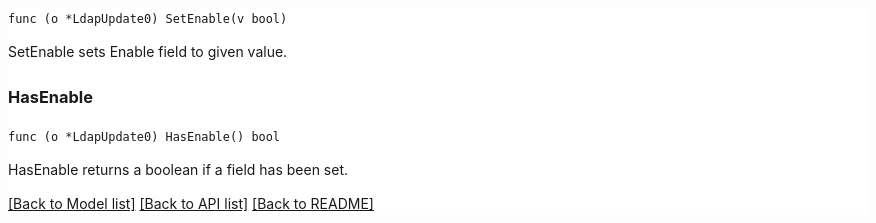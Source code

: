 `func (o *LdapUpdate0) SetEnable(v bool)`

SetEnable sets Enable field to given value.

### HasEnable

`func (o *LdapUpdate0) HasEnable() bool`

HasEnable returns a boolean if a field has been set.


[[Back to Model list]](../README.md#documentation-for-models) [[Back to API list]](../README.md#documentation-for-api-endpoints) [[Back to README]](../README.md)


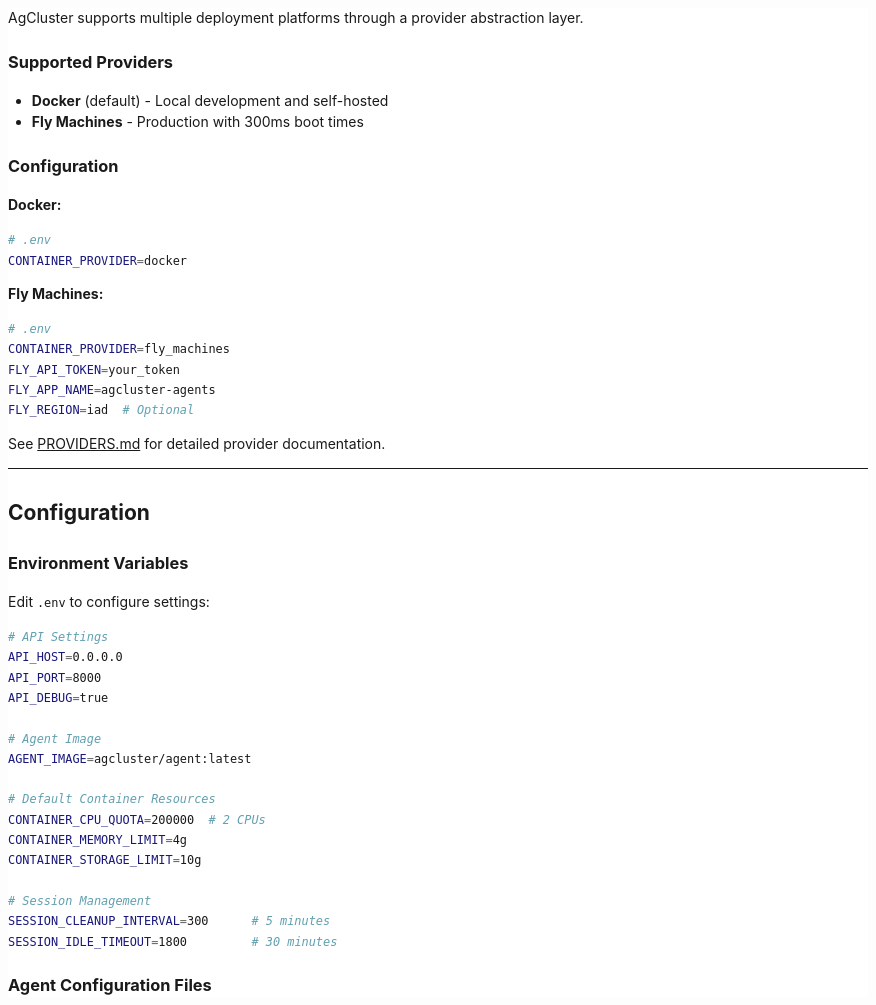 AgCluster supports multiple deployment platforms through a provider abstraction layer.

### Supported Providers

- **Docker** (default) - Local development and self-hosted
- **Fly Machines** - Production with 300ms boot times

### Configuration

**Docker:**
```bash
# .env
CONTAINER_PROVIDER=docker
```

**Fly Machines:**
```bash
# .env
CONTAINER_PROVIDER=fly_machines
FLY_API_TOKEN=your_token
FLY_APP_NAME=agcluster-agents
FLY_REGION=iad  # Optional
```

See [PROVIDERS.md](PROVIDERS.md) for detailed provider documentation.

---

## Configuration

### Environment Variables

Edit `.env` to configure settings:

```bash
# API Settings
API_HOST=0.0.0.0
API_PORT=8000
API_DEBUG=true

# Agent Image
AGENT_IMAGE=agcluster/agent:latest

# Default Container Resources
CONTAINER_CPU_QUOTA=200000  # 2 CPUs
CONTAINER_MEMORY_LIMIT=4g
CONTAINER_STORAGE_LIMIT=10g

# Session Management
SESSION_CLEANUP_INTERVAL=300      # 5 minutes
SESSION_IDLE_TIMEOUT=1800         # 30 minutes
```

### Agent Configuration Files
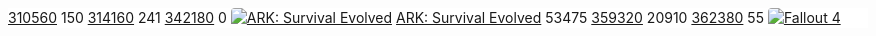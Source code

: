 <td></td><tr>
<td></td>
<td><a href="/game/310560">310560</a></td>
<td>150</td>
<td></td>
<td></td>
<td></td>
<td></td>
<td></td>
<td></td>
<td></td><tr>
<td></td>
<td><a href="/game/314160">314160</a></td>
<td>241</td>
<td></td>
<td></td>
<td></td>
<td></td>
<td></td>
<td></td>
<td></td><tr>
<td></td>
<td><a href="/game/342180">342180</a></td>
<td>0</td>
<td></td>
<td></td>
<td></td>
<td></td>
<td></td>
<td></td>
<td></td><tr>
<td><a href="/game/346110"><img src="https://media.steampowered.com/steamcommunity/public/images/apps/346110/fef1799533131c10f538d2dd697bbbd89e663265.jpg" alt="ARK: Survival Evolved" style="width:32px;height:32px;border-radius:4px;" /></a></td>
<td><a href="/game/346110">ARK: Survival Evolved</a></td>
<td>53475</td>
<td></td>
<td></td>
<td></td>
<td></td>
<td></td>
<td></td>
<td></td><tr>
<td></td>
<td><a href="/game/359320">359320</a></td>
<td>20910</td>
<td></td>
<td></td>
<td></td>
<td></td>
<td></td>
<td></td>
<td></td><tr>
<td></td>
<td><a href="/game/362380">362380</a></td>
<td>55</td>
<td></td>
<td></td>
<td></td>
<td></td>
<td></td>
<td></td>
<td></td><tr>
<td><a href="/game/377160"><img src="https://media.steampowered.com/steamcommunity/public/images/apps/377160/779c4356ebe32af2af7c9f0bbba595dfe872cd7f.jpg" alt="Fallout 4" style="width:32px;height:32px;border-radius:4px;" /></a></td>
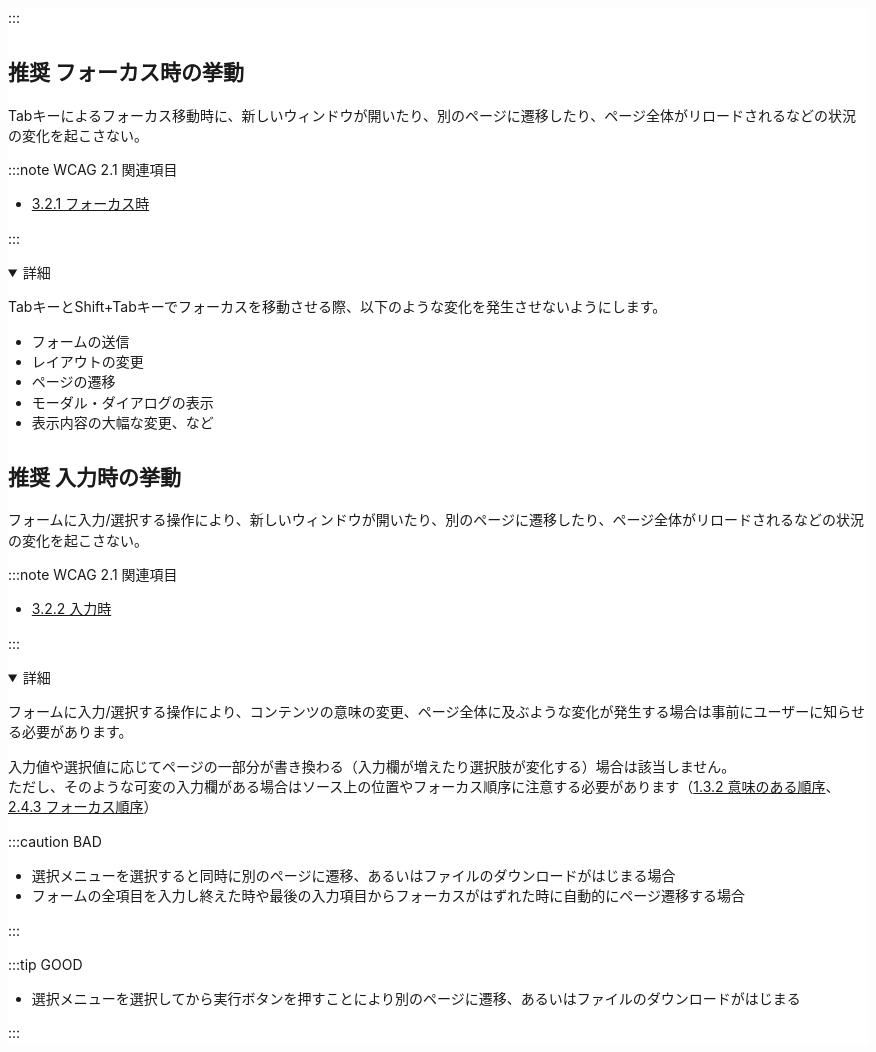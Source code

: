 :::

</details>

## <span class="label-recommend">推奨</span> フォーカス時の挙動

Tabキーによるフォーカス移動時に、新しいウィンドウが開いたり、別のページに遷移したり、ページ全体がリロードされるなどの状況の変化を起こさない。

:::note WCAG 2.1 関連項目

- [3.2.1 フォーカス時](https://waic.jp/docs/WCAG21/#on-focus)

:::

<details open>
<summary>詳細</summary>

TabキーとShift+Tabキーでフォーカスを移動させる際、以下のような変化を発生させないようにします。

- フォームの送信
- レイアウトの変更
- ページの遷移
- モーダル・ダイアログの表示
- 表示内容の大幅な変更、など

</details>

## <span class="label-recommend">推奨</span> 入力時の挙動

フォームに入力/選択する操作により、新しいウィンドウが開いたり、別のページに遷移したり、ページ全体がリロードされるなどの状況の変化を起こさない。

:::note WCAG 2.1 関連項目

- [3.2.2 入力時](https://waic.jp/docs/WCAG21/#on-input)

:::

<details open>
<summary>詳細</summary>

フォームに入力/選択する操作により、コンテンツの意味の変更、ページ全体に及ぶような変化が発生する場合は事前にユーザーに知らせる必要があります。

入力値や選択値に応じてページの一部分が書き換わる（入力欄が増えたり選択肢が変化する）場合は該当しません。  
ただし、そのような可変の入力欄がある場合はソース上の位置やフォーカス順序に注意する必要があります（[1.3.2 意味のある順序](https://waic.jp/docs/WCAG21/#meaningful-sequence)、[2.4.3 フォーカス順序](https://waic.jp/docs/WCAG21/#focus-order)）

:::caution BAD

- 選択メニューを選択すると同時に別のページに遷移、あるいはファイルのダウンロードがはじまる場合
- フォームの全項目を入力し終えた時や最後の入力項目からフォーカスがはずれた時に自動的にページ遷移する場合

:::

:::tip GOOD

- 選択メニューを選択してから実行ボタンを押すことにより別のページに遷移、あるいはファイルのダウンロードがはじまる

:::

</details>
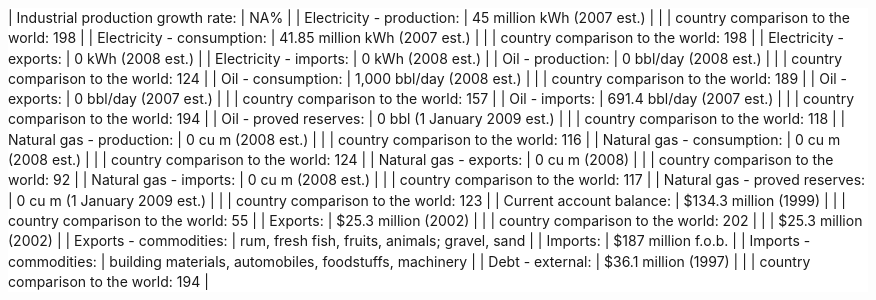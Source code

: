 | Industrial production growth rate: | NA% |
| Electricity - production: | 45 million kWh (2007 est.) |
| | country comparison to the world: 198 |
| Electricity - consumption: | 41.85 million kWh (2007 est.) |
| | country comparison to the world: 198 |
| Electricity - exports: | 0 kWh (2008 est.) |
| Electricity - imports: | 0 kWh (2008 est.) |
| Oil - production: | 0 bbl/day (2008 est.) |
| | country comparison to the world: 124 |
| Oil - consumption: | 1,000 bbl/day (2008 est.) |
| | country comparison to the world: 189 |
| Oil - exports: | 0 bbl/day (2007 est.) |
| | country comparison to the world: 157 |
| Oil - imports: | 691.4 bbl/day (2007 est.) |
| | country comparison to the world: 194 |
| Oil - proved reserves: | 0 bbl (1 January 2009 est.) |
| | country comparison to the world: 118 |
| Natural gas - production: | 0 cu m (2008 est.) |
| | country comparison to the world: 116 |
| Natural gas - consumption: | 0 cu m (2008 est.) |
| | country comparison to the world: 124 |
| Natural gas - exports: | 0 cu m (2008) |
| | country comparison to the world: 92 |
| Natural gas - imports: | 0 cu m (2008 est.) |
| | country comparison to the world: 117 |
| Natural gas - proved reserves: | 0 cu m (1 January 2009 est.) |
| | country comparison to the world: 123 |
| Current account balance: | $134.3 million (1999) |
| | country comparison to the world: 55 |
| Exports: | $25.3 million (2002) |
| | country comparison to the world: 202 |
| | $25.3 million (2002) |
| Exports - commodities: | rum, fresh fish, fruits, animals; gravel, sand |
| Imports: | $187 million f.o.b. |
| Imports - commodities: | building materials, automobiles, foodstuffs, machinery |
| Debt - external: | $36.1 million (1997) |
| | country comparison to the world: 194 |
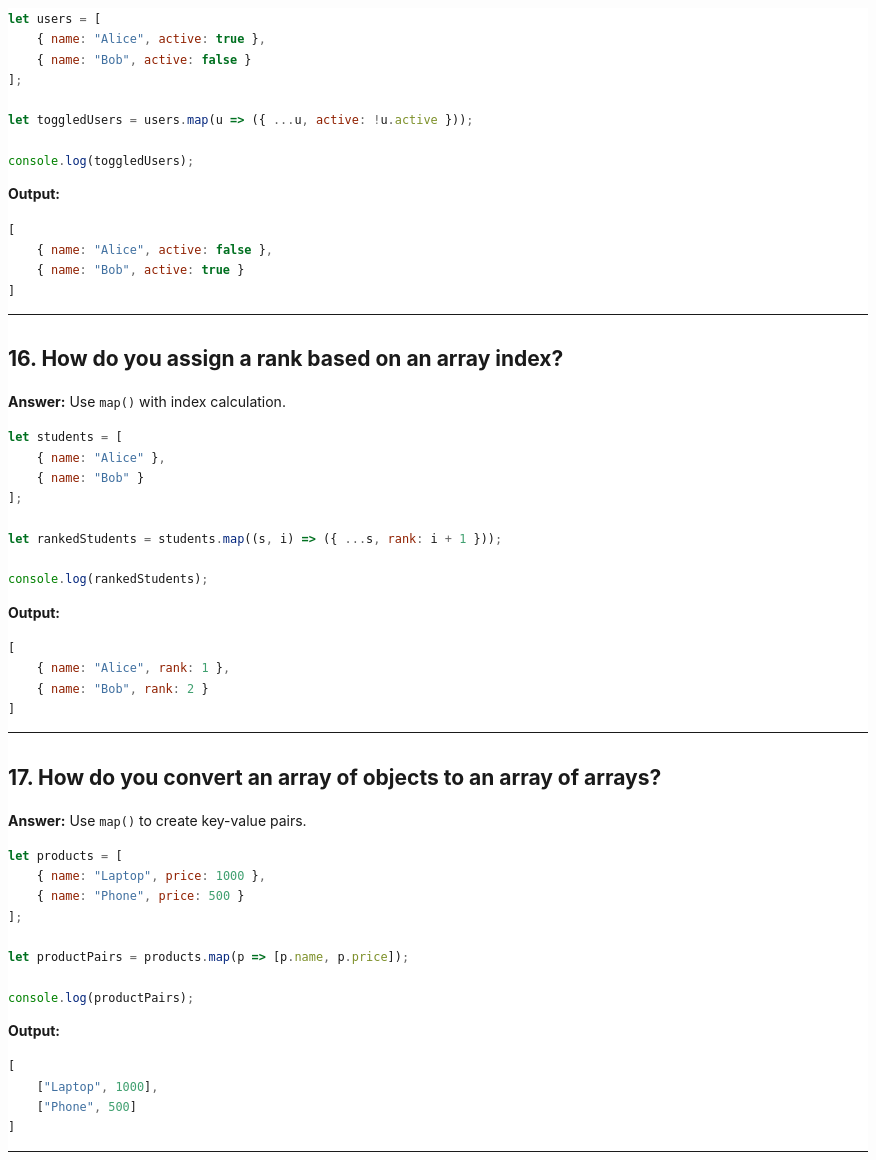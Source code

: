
 ```js
let users = [
    { name: "Alice", active: true },
    { name: "Bob", active: false }
];

let toggledUsers = users.map(u => ({ ...u, active: !u.active }));

console.log(toggledUsers);
```
**Output:**
```js
[
    { name: "Alice", active: false },
    { name: "Bob", active: true }
]
```

---

## 16. How do you assign a rank based on an array index?
**Answer:** Use `map()` with index calculation.

```js
let students = [
    { name: "Alice" },
    { name: "Bob" }
];

let rankedStudents = students.map((s, i) => ({ ...s, rank: i + 1 }));

console.log(rankedStudents);
```
**Output:**
```js
[
    { name: "Alice", rank: 1 },
    { name: "Bob", rank: 2 }
]
```

---

## 17. How do you convert an array of objects to an array of arrays?
**Answer:** Use `map()` to create key-value pairs.

```js
let products = [
    { name: "Laptop", price: 1000 },
    { name: "Phone", price: 500 }
];

let productPairs = products.map(p => [p.name, p.price]);

console.log(productPairs);
```
**Output:**
```js
[
    ["Laptop", 1000],
    ["Phone", 500]
]
```

---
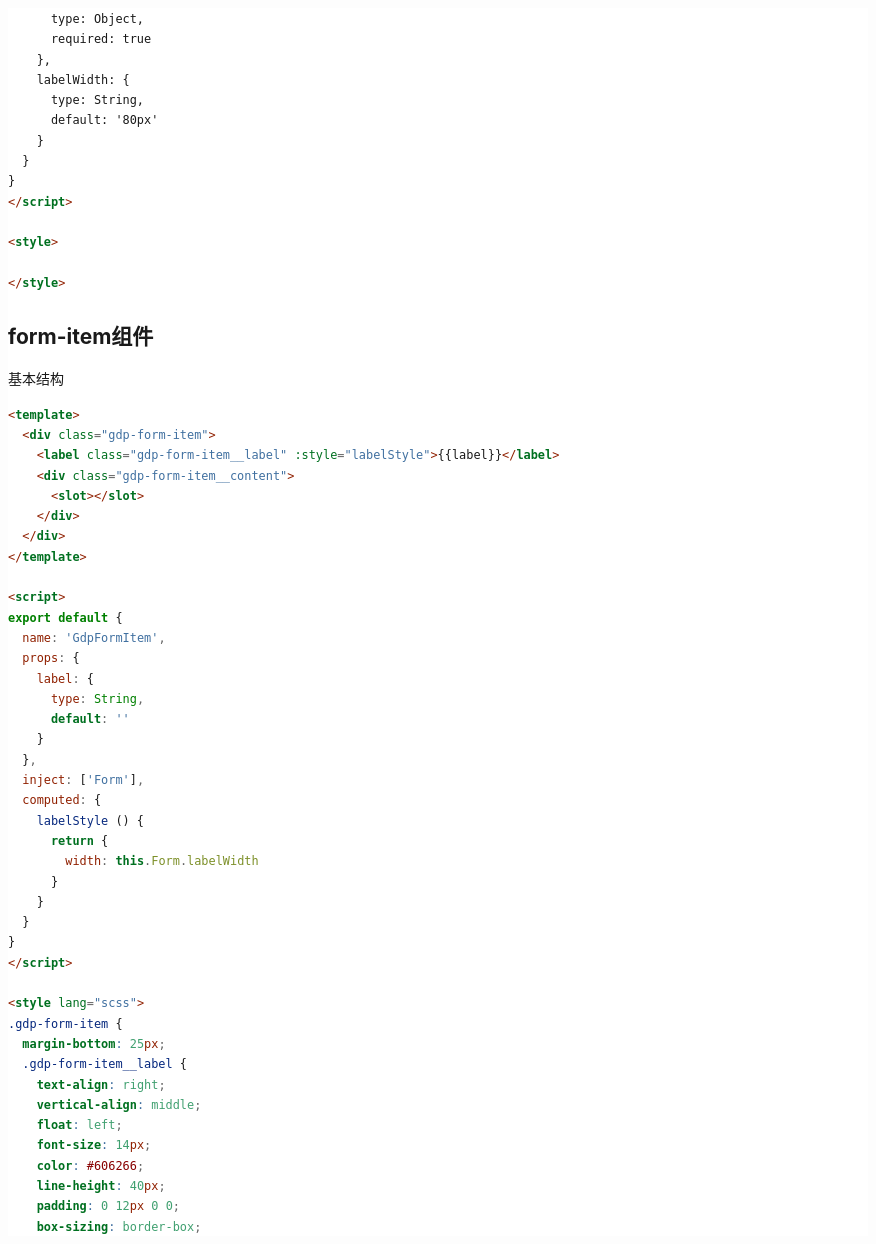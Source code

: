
 ```html
      type: Object,
      required: true
    },
    labelWidth: {
      type: String,
      default: '80px'
    }
  }
}
</script>

<style>

</style>

```

## form-item组件

基本结构

```html
<template>
  <div class="gdp-form-item">
    <label class="gdp-form-item__label" :style="labelStyle">{{label}}</label>
    <div class="gdp-form-item__content">
      <slot></slot>
    </div>
  </div>
</template>

<script>
export default {
  name: 'GdpFormItem',
  props: {
    label: {
      type: String,
      default: ''
    }
  },
  inject: ['Form'],
  computed: {
    labelStyle () {
      return {
        width: this.Form.labelWidth
      }
    }
  }
}
</script>

<style lang="scss">
.gdp-form-item {
  margin-bottom: 25px;
  .gdp-form-item__label {
    text-align: right;
    vertical-align: middle;
    float: left;
    font-size: 14px;
    color: #606266;
    line-height: 40px;
    padding: 0 12px 0 0;
    box-sizing: border-box;
```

_ _ _ _ _ _ _

**Your goal:** From the opening line of the listing above through the line bearing "AgCluster supports multiple", repeat each line exactly. Drop every picture.

**Answer to this task:**
Source code

: `func (o *LdapUpdate0) SetEnable(v bool)`

SetEnable sets Enable field to given value.

### HasEnable

`func (o *LdapUpdate0) HasEnable() bool`

HasEnable returns a boolean if a field has been set.


[[Back to Model list]](../README.md#documentation-for-models) [[Back to API list]](../README.md#documentation-for-api-endpoints) [[Back to README]](../README.md)


 AgCluster supports multiple deployment platforms through a provider abstraction layer.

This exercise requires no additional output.